=== Begin Enclosure ===
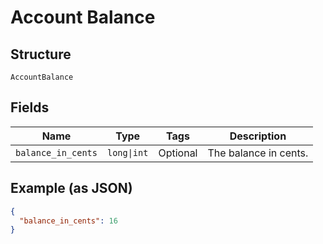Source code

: 
# Account Balance

## Structure

`AccountBalance`

## Fields

| Name | Type | Tags | Description |
|  --- | --- | --- | --- |
| `balance_in_cents` | `long\|int` | Optional | The balance in cents. |

## Example (as JSON)

```json
{
  "balance_in_cents": 16
}
```

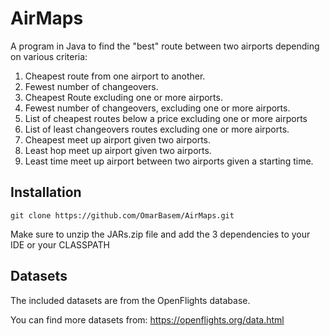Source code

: # AirMaps
A program in Java to find the "best" route between two airports depending on various criteria:

1. Cheapest route from one airport to another.
2. Fewest number of changeovers.
3. Cheapest Route excluding one or more airports.
4. Fewest number of changeovers, excluding one or more airports.
5. List of cheapest routes below a price excluding one or more airports
6. List of least changeovers routes excluding one or more airports.
7. Cheapest meet up airport given two airports.
8. Least hop meet up airport given two airports.
9. Least time meet up airport between two airports given a starting time.

## Installation

```
git clone https://github.com/OmarBasem/AirMaps.git
```
Make sure to unzip the JARs.zip file and add the 3 dependencies to your IDE or your CLASSPATH

## Datasets

The included datasets are from the OpenFlights database.

You can find more datasets from: https://openflights.org/data.html


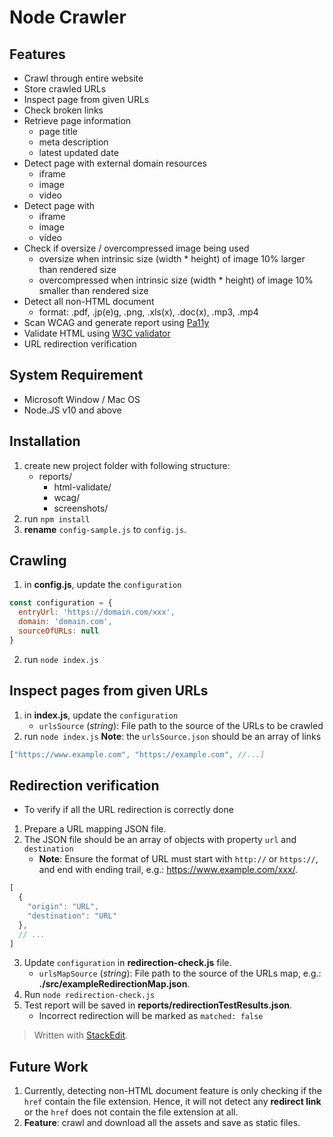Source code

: # Node Crawler
## Features
- Crawl through entire website
- Store crawled URLs
- Inspect page from given URLs
- Check broken links
- Retrieve page information
	- page title
	- meta description
	- latest updated date
- Detect page with external domain resources
	- iframe
	- image
	- video
- Detect page with
	- iframe
	- image
	- video
- Check if oversize / overcompressed image being used
  - oversize when intrinsic size (width * height) of image 10% larger than rendered size
  - overcompressed when intrinsic size (width * height) of image 10% smaller than rendered size
- Detect all non-HTML document
  - format: .pdf, .jp(e)g, .png, .xls(x), .doc(x), .mp3, .mp4
- Scan WCAG and generate report using [Pa11y](https://github.com/pa11y/pa11y)
- Validate HTML using [W3C validator](https://validator.w3.org/)
- URL redirection verification

## System Requirement
 - Microsoft Window / Mac OS
 - Node.JS v10 and above 

## Installation
1. create new project folder with following structure:
    - reports/
      - html-validate/
      - wcag/
      - screenshots/
2. run `npm install`
3. **rename** `config-sample.js` to `config.js`.

## Crawling
1. in **config.js**, update the `configuration`
```javascript
const configuration = {
  entryUrl: 'https://domain.com/xxx',
  domain: 'domain.com',
  sourceOfURLs: null
}
```
2. run `node index.js`

## Inspect pages from given URLs
1. in **index.js**, update the `configuration`
    - `urlsSource` (*string*): File path to the source of the URLs to be crawled
2. run `node index.js`
**Note**: the `urlsSource.json` should be an array of links
```javascript
["https://www.example.com", "https://example.com", //...]
```

## Redirection verification
- To verify if all the URL redirection is correctly done
1. Prepare a URL mapping JSON file.
2. The JSON file should be an array of objects with property `url` and `destination`
    - **Note**: Ensure the format of URL must start with `http://` or `https://`, and end with ending trail, e.g.: https://www.example.com/xxx/.
```javascript
[
  {
    "origin": "URL",
    "destination": "URL"
  },
  // ...
]
```
3. Update `configuration` in **redirection-check.js** file.
    - `urlsMapSource` (*string*): File path to the source of the URLs map, e.g.: **./src/exampleRedirectionMap.json**.
4. Run `node redirection-check.js`
5. Test report will be saved in **reports/redirectionTestResults.json**.
    - Incorrect redirection will be marked as `matched: false`

> Written with [StackEdit](https://stackedit.io/).


## Future Work
1. Currently, detecting non-HTML document feature is only checking if the `href` contain the file extension. Hence, it will not detect any **redirect link** or the `href` does not contain the file extension at all.
2. **Feature**: crawl and download all the assets and save as static files.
=== End Enclosure ===
- [TASK INSTRUCTIONS] Skipping all pictures, set the listing down exactly as written.

- [PROBLEM SOLUTION]
Source code

: 
# Account Balance

## Structure

`AccountBalance`

## Fields

| Name | Type | Tags | Description |
|  --- | --- | --- | --- |
| `balance_in_cents` | `long\|int` | Optional | The balance in cents. |

## Example (as JSON)

```json
{
  "balance_in_cents": 16
}
```

Source code

: # AirMaps
A program in Java to find the "best" route between two airports depending on various criteria:

1. Cheapest route from one airport to another.
2. Fewest number of changeovers.
3. Cheapest Route excluding one or more airports.
4. Fewest number of changeovers, excluding one or more airports.
5. List of cheapest routes below a price excluding one or more airports
6. List of least changeovers routes excluding one or more airports.
7. Cheapest meet up airport given two airports.
8. Least hop meet up airport given two airports.
9. Least time meet up airport between two airports given a starting time.

## Installation

```
git clone https://github.com/OmarBasem/AirMaps.git
```
Make sure to unzip the JARs.zip file and add the 3 dependencies to your IDE or your CLASSPATH

## Datasets

The included datasets are from the OpenFlights database.

You can find more datasets from: https://openflights.org/data.html


Source code

: # Node Crawler
## Features
- Crawl through entire website
- Store crawled URLs
- Inspect page from given URLs
- Check broken links
- Retrieve page information
	- page title
	- meta description
	- latest updated date
- Detect page with external domain resources
	- iframe
	- image
	- video
- Detect page with
	- iframe
	- image
	- video
- Check if oversize / overcompressed image being used
  - oversize when intrinsic size (width * height) of image 10% larger than rendered size
  - overcompressed when intrinsic size (width * height) of image 10% smaller than rendered size
- Detect all non-HTML document
  - format: .pdf, .jp(e)g, .png, .xls(x), .doc(x), .mp3, .mp4
- Scan WCAG and generate report using [Pa11y](https://github.com/pa11y/pa11y)
- Validate HTML using [W3C validator](https://validator.w3.org/)
- URL redirection verification

## System Requirement
 - Microsoft Window / Mac OS
 - Node.JS v10 and above 

## Installation
1. create new project folder with following structure:
    - reports/
      - html-validate/
      - wcag/
      - screenshots/
2. run `npm install`
3. **rename** `config-sample.js` to `config.js`.

## Crawling
1. in **config.js**, update the `configuration`
```javascript
const configuration = {
  entryUrl: 'https://domain.com/xxx',
  domain: 'domain.com',
  sourceOfURLs: null
}
```
2. run `node index.js`

## Inspect pages from given URLs
1. in **index.js**, update the `configuration`
    - `urlsSource` (*string*): File path to the source of the URLs to be crawled
2. run `node index.js`
**Note**: the `urlsSource.json` should be an array of links
```javascript
["https://www.example.com", "https://example.com", //...]
```

## Redirection verification
- To verify if all the URL redirection is correctly done
1. Prepare a URL mapping JSON file.
2. The JSON file should be an array of objects with property `url` and `destination`
    - **Note**: Ensure the format of URL must start with `http://` or `https://`, and end with ending trail, e.g.: https://www.example.com/xxx/.
```javascript
[
  {
    "origin": "URL",
    "destination": "URL"
  },
  // ...
]
```
3. Update `configuration` in **redirection-check.js** file.
    - `urlsMapSource` (*string*): File path to the source of the URLs map, e.g.: **./src/exampleRedirectionMap.json**.
4. Run `node redirection-check.js`
5. Test report will be saved in **reports/redirectionTestResults.json**.
    - Incorrect redirection will be marked as `matched: false`

> Written with [StackEdit](https://stackedit.io/).


## Future Work
1. Currently, detecting non-HTML document feature is only checking if the `href` contain the file extension. Hence, it will not detect any **redirect link** or the `href` does not contain the file extension at all.
2. **Feature**: crawl and download all the assets and save as static files.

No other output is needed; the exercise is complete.